A student who has been notified that his/her conduct is being investigated before a possible judicial board hearing or who has been charged with an alleged violation of the Honor and Student Conduct Codes that will be resolved through a judicial board hearing has the right to be accompanied by a disciplinary process advisor (DPA) [who is a current Lynchburg College student, faculty, or staff member] to investigation, hearing, and appeal proceedings that the student attends. If the advisee elects not to attend a proceeding, the DPA cannot attend that proceeding.
When exercising the right to be accompanied by a DPA, a student should identify a person who is able to attend proceedings as scheduled by the College. Although a student can be accompanied to a particular proceeding by only one DPA, a student may elect to change advisors during the course of the disciplinary process. A proceeding is not subject to postponement due to the unavailability of a specific disciplinary process advisor.
If requested by the advisee, a DPA can provide support, guidance, and advice to the advisee. A DPA can also assist the advisee in preparing comments that the advisee will present during a proceeding. To enhance effectiveness, a DPA should read the Honor and Student Conduct Codes and Regulations. Lynchburg College is not responsible for the quality, accuracy, or effectiveness of assistance provided by an advisee’s selected DPA.
A disciplinary process advisor is not involved in determining the outcome of an incident review. Throughout the disciplinary process, a DPA cannot present information, advocate for, or argue a case on behalf of an advisee; the advisee is responsible for presenting comments he/she wishes to provide, even when accompanied by a DPA.

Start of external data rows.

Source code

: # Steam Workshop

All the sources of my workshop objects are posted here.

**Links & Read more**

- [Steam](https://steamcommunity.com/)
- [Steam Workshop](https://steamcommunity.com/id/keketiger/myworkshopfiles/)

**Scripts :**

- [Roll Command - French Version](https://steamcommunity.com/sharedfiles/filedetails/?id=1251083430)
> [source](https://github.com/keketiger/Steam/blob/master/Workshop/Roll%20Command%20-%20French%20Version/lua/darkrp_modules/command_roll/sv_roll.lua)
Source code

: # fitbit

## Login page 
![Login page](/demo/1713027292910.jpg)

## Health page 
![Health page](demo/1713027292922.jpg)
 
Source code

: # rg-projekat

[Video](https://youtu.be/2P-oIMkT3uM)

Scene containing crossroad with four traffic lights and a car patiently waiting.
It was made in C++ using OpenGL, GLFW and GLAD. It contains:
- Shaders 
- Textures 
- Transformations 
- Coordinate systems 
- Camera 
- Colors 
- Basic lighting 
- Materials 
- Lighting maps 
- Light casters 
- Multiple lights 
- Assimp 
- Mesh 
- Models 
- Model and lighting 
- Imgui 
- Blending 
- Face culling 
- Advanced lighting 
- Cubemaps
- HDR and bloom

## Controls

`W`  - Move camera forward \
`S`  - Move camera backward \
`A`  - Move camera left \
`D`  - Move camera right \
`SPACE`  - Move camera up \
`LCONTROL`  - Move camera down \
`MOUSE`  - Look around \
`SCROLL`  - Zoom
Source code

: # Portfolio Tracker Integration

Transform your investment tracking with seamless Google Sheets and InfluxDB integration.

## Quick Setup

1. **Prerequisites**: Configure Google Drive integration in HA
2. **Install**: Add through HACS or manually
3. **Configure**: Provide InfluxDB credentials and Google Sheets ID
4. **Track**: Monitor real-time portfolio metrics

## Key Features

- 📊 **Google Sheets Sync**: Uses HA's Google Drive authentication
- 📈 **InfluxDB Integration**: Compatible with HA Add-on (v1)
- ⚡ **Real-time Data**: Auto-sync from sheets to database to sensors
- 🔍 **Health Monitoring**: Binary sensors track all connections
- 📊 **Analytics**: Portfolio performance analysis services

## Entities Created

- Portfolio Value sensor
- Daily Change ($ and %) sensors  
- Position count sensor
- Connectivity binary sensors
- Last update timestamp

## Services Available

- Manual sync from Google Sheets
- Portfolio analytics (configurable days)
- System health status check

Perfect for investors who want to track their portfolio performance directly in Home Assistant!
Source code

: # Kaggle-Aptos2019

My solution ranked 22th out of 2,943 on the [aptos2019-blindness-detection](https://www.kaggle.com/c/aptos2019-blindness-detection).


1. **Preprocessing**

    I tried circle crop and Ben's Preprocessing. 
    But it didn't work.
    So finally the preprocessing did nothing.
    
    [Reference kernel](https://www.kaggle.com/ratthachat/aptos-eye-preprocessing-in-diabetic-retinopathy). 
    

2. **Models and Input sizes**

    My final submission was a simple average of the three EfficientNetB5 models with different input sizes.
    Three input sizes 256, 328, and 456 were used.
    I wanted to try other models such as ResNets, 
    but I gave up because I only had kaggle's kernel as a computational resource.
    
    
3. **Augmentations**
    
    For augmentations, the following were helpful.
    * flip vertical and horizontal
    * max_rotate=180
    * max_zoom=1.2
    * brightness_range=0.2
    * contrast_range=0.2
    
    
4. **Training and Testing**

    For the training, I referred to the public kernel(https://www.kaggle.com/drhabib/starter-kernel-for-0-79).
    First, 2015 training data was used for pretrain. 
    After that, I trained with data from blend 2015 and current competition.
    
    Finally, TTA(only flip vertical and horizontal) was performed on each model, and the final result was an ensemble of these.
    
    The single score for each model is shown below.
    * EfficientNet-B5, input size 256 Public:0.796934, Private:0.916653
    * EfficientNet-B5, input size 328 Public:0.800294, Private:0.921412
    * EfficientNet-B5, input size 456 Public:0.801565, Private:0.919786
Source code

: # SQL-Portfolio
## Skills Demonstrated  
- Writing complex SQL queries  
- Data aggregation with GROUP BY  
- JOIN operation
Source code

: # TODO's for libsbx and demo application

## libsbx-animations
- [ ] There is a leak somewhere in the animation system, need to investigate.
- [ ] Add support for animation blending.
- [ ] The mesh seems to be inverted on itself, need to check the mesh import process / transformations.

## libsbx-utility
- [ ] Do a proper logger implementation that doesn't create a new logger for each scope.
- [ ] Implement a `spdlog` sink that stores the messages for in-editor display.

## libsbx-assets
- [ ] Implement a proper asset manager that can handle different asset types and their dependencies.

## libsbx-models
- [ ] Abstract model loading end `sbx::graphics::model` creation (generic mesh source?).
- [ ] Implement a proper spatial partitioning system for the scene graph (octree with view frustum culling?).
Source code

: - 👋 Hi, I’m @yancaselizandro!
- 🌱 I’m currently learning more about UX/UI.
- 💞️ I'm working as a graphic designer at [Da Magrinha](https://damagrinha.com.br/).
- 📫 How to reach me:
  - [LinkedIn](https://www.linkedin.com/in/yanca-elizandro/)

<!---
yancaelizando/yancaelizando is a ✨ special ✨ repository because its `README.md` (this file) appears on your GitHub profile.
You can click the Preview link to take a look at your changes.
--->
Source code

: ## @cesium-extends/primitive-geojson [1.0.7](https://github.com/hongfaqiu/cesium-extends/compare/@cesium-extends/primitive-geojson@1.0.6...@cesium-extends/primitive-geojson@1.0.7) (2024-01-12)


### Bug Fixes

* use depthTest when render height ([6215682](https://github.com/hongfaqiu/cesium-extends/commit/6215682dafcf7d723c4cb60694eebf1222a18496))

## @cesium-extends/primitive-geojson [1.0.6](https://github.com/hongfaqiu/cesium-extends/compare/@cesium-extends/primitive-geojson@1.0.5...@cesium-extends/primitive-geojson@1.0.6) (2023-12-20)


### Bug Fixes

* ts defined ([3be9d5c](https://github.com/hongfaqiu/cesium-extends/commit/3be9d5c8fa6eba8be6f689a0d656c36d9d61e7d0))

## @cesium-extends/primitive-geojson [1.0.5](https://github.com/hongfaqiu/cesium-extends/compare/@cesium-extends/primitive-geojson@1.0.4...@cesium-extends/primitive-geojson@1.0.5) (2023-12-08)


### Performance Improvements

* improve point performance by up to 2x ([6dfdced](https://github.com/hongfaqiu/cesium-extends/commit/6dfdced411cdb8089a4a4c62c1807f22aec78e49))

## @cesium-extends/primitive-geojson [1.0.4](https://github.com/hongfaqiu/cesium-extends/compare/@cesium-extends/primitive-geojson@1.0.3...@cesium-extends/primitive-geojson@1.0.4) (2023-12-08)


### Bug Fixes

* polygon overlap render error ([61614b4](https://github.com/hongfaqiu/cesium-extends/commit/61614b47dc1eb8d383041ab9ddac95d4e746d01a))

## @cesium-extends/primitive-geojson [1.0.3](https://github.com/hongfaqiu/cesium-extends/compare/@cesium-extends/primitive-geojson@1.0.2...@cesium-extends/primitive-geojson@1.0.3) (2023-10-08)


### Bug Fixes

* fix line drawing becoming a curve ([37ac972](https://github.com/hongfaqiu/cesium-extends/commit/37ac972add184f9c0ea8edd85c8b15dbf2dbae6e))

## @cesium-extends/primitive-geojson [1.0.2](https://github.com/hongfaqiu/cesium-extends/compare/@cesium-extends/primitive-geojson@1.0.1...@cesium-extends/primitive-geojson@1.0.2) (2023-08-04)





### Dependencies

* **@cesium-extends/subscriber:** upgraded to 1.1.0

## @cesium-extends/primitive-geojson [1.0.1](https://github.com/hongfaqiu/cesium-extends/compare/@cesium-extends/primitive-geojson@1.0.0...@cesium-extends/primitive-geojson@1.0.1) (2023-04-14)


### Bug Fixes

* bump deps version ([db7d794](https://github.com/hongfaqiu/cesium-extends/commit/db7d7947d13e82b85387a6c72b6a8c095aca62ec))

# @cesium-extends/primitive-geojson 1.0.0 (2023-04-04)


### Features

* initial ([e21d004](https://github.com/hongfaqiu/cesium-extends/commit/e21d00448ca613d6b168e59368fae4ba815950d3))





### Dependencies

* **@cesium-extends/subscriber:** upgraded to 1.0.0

During any proceeding, a DPA’s communication is limited to conferring quietly with the advisee through written note or whisper; the DPA may not address any other participant or the hearing panel. The DPA may not interfere in, disrupt, or delay a proceeding. The Office of the Dean of Students or a hearing chairperson may remove or dismiss a DPA who becomes disruptive or who does not abide by the restrictions on advisor participation; the proceeding then continues without the advisor present.